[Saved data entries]
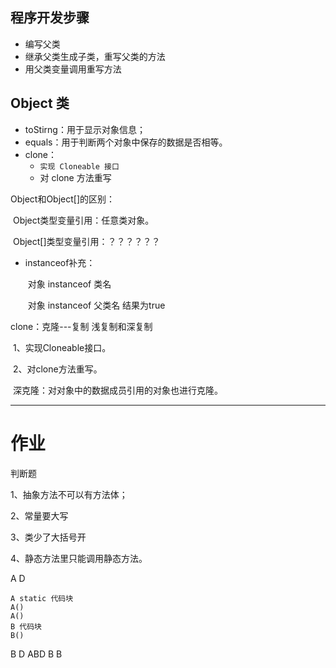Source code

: ## 程序开发步骤

- 编写父类
- 继承父类生成子类，重写父类的方法
- 用父类变量调用重写方法

## Object 类

- toStirng：用于显示对象信息；
- equals：用于判断两个对象中保存的数据是否相等。
- clone：
  - `实现 Cloneable 接口`
  - 对 clone 方法重写


Object和Object[]的区别：

​    Object类型变量引用：任意类对象。

​    Object[]类型变量引用：？？？？？？

- instanceof补充：

  ​    对象 instanceof 类名

  ​    对象 instanceof 父类名 结果为true

clone：克隆---复制  浅复制和深复制

​    1、实现Cloneable接口。

​    2、对clone方法重写。

 

​    深克隆：对对象中的数据成员引用的对象也进行克隆。

---

# 作业

判断题

1、抽象方法不可以有方法体；

2、常量要大写

3、类少了大括号开

4、静态方法里只能调用静态方法。

A  D

```
A static 代码块
A()
A()
B 代码块
B()
```

B  D  ABD  B  B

| What is required |
Would you restate all of the data above word for word, omitting the pictures?

| Solution to the problem |
Source code

: ## 程序开发步骤

- 编写父类
- 继承父类生成子类，重写父类的方法
- 用父类变量调用重写方法

## Object 类

- toStirng：用于显示对象信息；
- equals：用于判断两个对象中保存的数据是否相等。
- clone：
  - `实现 Cloneable 接口`
  - 对 clone 方法重写


Object和Object[]的区别：

​    Object类型变量引用：任意类对象。

​    Object[]类型变量引用：？？？？？？

- instanceof补充：

  ​    对象 instanceof 类名

  ​    对象 instanceof 父类名 结果为true

clone：克隆---复制  浅复制和深复制

​    1、实现Cloneable接口。

​    2、对clone方法重写。

 

​    深克隆：对对象中的数据成员引用的对象也进行克隆。

---

# 作业

判断题

1、抽象方法不可以有方法体；

2、常量要大写

3、类少了大括号开

4、静态方法里只能调用静态方法。

A  D

```
A static 代码块
A()
A()
B 代码块
B()
```

B  D  ABD  B  B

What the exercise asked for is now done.